1. É a palavra que escolho para caracterizar o ano que hoje termina. E termina sob o signo do inelutável. A natureza, tão enxovalhada, a "terra", tão maltratada, mostraram ao "humano" quem manda. Fizeram-no da pior maneira possível, ceifando mais de cem mil vidas. É-me praticamente impossível pensar que, neste mesmo mundo, milhões de "humanos" vão celebrar a passagem do ano entre festas e festanças, como se nada tivesse ocorrido. Esta alarvidade frívola, perante o sofrimento de outros tantos milhões, encerra da pior maneira 2004.

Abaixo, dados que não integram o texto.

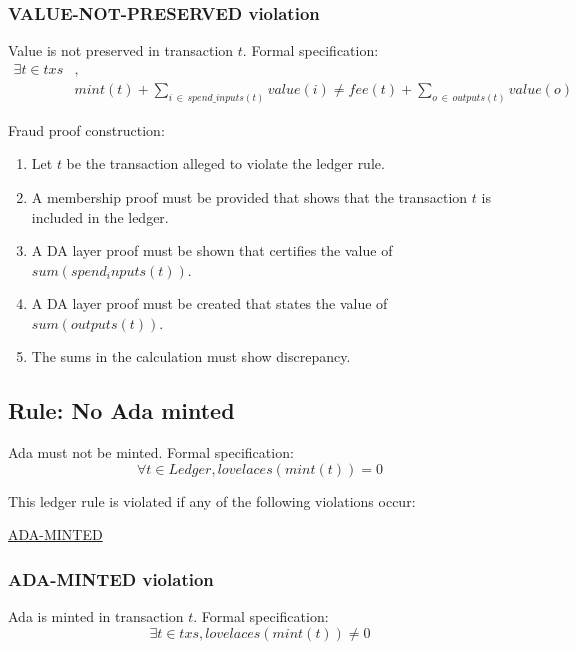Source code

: \documentclass[../midgard.tex]{subfiles}
\begin{document}
\subsubsection{VALUE-NOT-PRESERVED violation}
\label{violation:VALUE-NOT-PRESERVED}
Value is not preserved in transaction $t$.
Formal specification:
\begin{equation*}
  \begin{split}
      \exists t \in txs &, \\
      & mint(t) + \sum_{i \, \in \, spend\_inputs(t)} value(i) \neq fee(t) + \sum_{o \, \in \, outputs(t)} value(o)
  \end{split}
  \end{equation*}

Fraud proof construction:
\begin{enumerate}
  \item Let $t$ be the transaction alleged to violate the ledger rule. 
  \item A membership proof must be provided that shows that the transaction $t$ is included in the ledger.
  \item A DA layer proof must be shown that certifies the value of $sum(spend_inputs(t))$.
  \item A DA layer proof must be created that states the value of $sum(outputs(t))$.
  \item The sums in the calculation must show discrepancy.
\end{enumerate}

\subsection{Rule: No Ada minted}
\label{rule:no-ada-minted}
Ada must not be minted.
Formal specification:
\begin{equation*}
    \forall t \in Ledger, lovelaces(mint(t)) = 0
\end{equation*}

This ledger rule is violated if any of the following violations occur:
\begin{itemize-multi}
  \item \hyperref[violation:ADA-MINTED]{ADA-MINTED}
\end{itemize-multi}

\subsubsection{ADA-MINTED violation}
\label{violation:ADA-MINTED}
Ada is minted in transaction $t$.
Formal specification:
\begin{equation*}
  \exists t \in txs, lovelaces(mint(t)) \neq 0
\end{equation*}
\end{document}
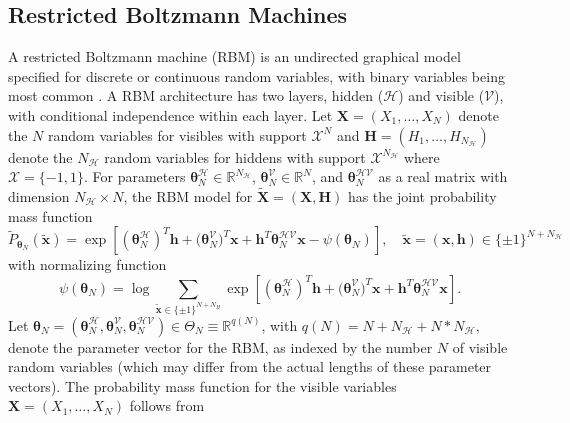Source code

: \documentclass[numbib]{imamat}
\theoremstyle{theorem}
\theoremstyle{lemma}
\theoremstyle{example}
\theoremstyle{corollary}
\theoremstyle{definition}
\theoremstyle{remark}
\theoremstyle{approximation}
\theoremstyle{scheme}
\begin{document}
\hypertarget{rbm}{%
\subsection{Restricted Boltzmann Machines}\label{rbm}}

A restricted Boltzmann machine (RBM) is an undirected graphical model
specified for discrete or continuous random variables, with binary
variables being most common \citep[cf.][]{smolensky1986information}. A
RBM architecture has two layers, hidden (\(\mathcal{H}\)) and visible
(\(\mathcal{V}\)), with conditional independence within each layer. Let
\(\boldsymbol X = (X_1,\ldots,X_N)\) denote the \(N\) random variables
for visibles with support \(\mathcal{X}^N\) and
\(\boldsymbol H = (H_1,\ldots,H_{N_\mathcal{H}})\) denote the
\(N_\mathcal{H}\) random variables for hiddens with support
\(\mathcal{X}^{N_\mathcal{H}}\) where \(\mathcal{X} = \{-1,1\}\). For
parameters
\(\boldsymbol \theta_N^{\mathcal{H}} \in \mathbb{R}^{N_\mathcal{H}}\),
\(\boldsymbol \theta_N^{\mathcal{V}}\in \mathbb{R}^N\), and
\(\boldsymbol \theta_N^{\mathcal{HV}}\) as a real matrix with dimension
\(N_\mathcal{H} \times N\), the RBM model for
\(\tilde{\boldsymbol X}=(\boldsymbol X,\boldsymbol H)\) has the joint
probability mass function \begin{equation}
\label{eq:RBM1}
\tilde{P}_{\boldsymbol \theta_N} (\tilde{\boldsymbol x}) = \exp\left[ (\boldsymbol \theta_N^{\mathcal{H}})^T \boldsymbol h + \boldsymbol (\boldsymbol \theta_N^{\mathcal{V}})^T \boldsymbol x + \boldsymbol h^T  \boldsymbol\theta_N^{\mathcal{HV}} \boldsymbol x - \psi(\boldsymbol \theta_N)\right], \quad \tilde{\boldsymbol x} = (\boldsymbol x, \boldsymbol h) \in \{\pm 1\}^{N+N_\mathcal{H}}
\end{equation} with normalizing function \[
\psi(\boldsymbol \theta_N) = \log \sum_{\tilde{\boldsymbol x} \in \{\pm 1\}^{N+N_H} } \exp\left[ (\boldsymbol \theta_N^{\mathcal{H}})^T \boldsymbol h + \boldsymbol (\boldsymbol \theta_N^{\mathcal{V}})^T \boldsymbol x + \boldsymbol h^T  \boldsymbol\theta_N^{\mathcal{HV}} \boldsymbol x\right].
\] Let
\(\boldsymbol \theta_N = (\boldsymbol \theta_N^{\mathcal{H}}, \boldsymbol \theta_N^{\mathcal{V}}, \boldsymbol\theta_N^{\mathcal{HV}} ) \in \Theta_N \equiv \mathbb{R}^{q(N)}\),
with \(q(N) = N + N_\mathcal{H} + N*N_\mathcal{H}\), denote the
parameter vector for the RBM, as indexed by the number \(N\) of visible
random variables (which may differ from the actual lengths of these
parameter vectors). The probability mass function for the visible
variables \(\boldsymbol X = (X_1, \dots, X_N)\) follows from
\end{document}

2. Entre nós, a palavra correcta para 2004 continua a ser desolação. Tento lembrar-me de qualquer coisa de bom ou de positivo que tivesse contribuído para a minha auto-estima- um conceito tão virtualmente desbravado durante o ano - e só consigo encontrar decepções e privações. A afastarmo-nos cada vez mais do padrão mais aceitável da mediania europeia, enchemos o peito de orgulho com a organização de um campeonato de futebol que, como tantas outras glórias no passado, nos escapou no último instante. Tirando o betão representado na dezena de estádios novos, o que é que sobrou em consistência, "progresso" e "economia" para o país? Que me lembre, só mesmo a gravata piroso-nacionalista do então primeiro-ministro exibida em alguns jogos.
3. Por falar nele, estranho que alguns o escolham com a "figura do ano". Será porque Durão Barroso ainda é "do melhor" que temos para nos representar briosamente lá fora, descontando o queijo da Serra e o vinho? Muitos "institucionais" bufaram "orgulho" e "honra" com a ida da criatura para Bruxelas. Só a circunstância de ter largado a meio o compromisso que assumiu com o país, basta para eu o considerar o pior político do ano. Trocou uma responsabilidade nacional por uma vaidade em terceira ou quarta mão na qual verdadeiramente só se representa a si próprio e à burocracia branca da Comissão a que preside.
4. Com a sua leviana partida permitiu que o caos se instalasse, com a complacência de um PR demasiado infeliz no seu pior ano de mandato. Já há muito tempo que não batíamos tão no fundo. Desde os "poderosos" aos "vencidos da vida", ninguém pôde ficar indiferente a tanto desmando. O pequeno parceiro ri-se em silêncio disto. O que começou por ser uma maioria de secretaria, acaba num bizarro acordo para a recolha dos despojos depois de Fevereiro. Daqui a uns dias, quando a corda começar a esticar, veremos o que sobra. Por enquanto eles fingem que governam sobre praticamente nada. A "quinta das celebridades" fica registada como a melhor representação metafórica destes últimos meses insanes do ano da desgraça de 2004. Ámen.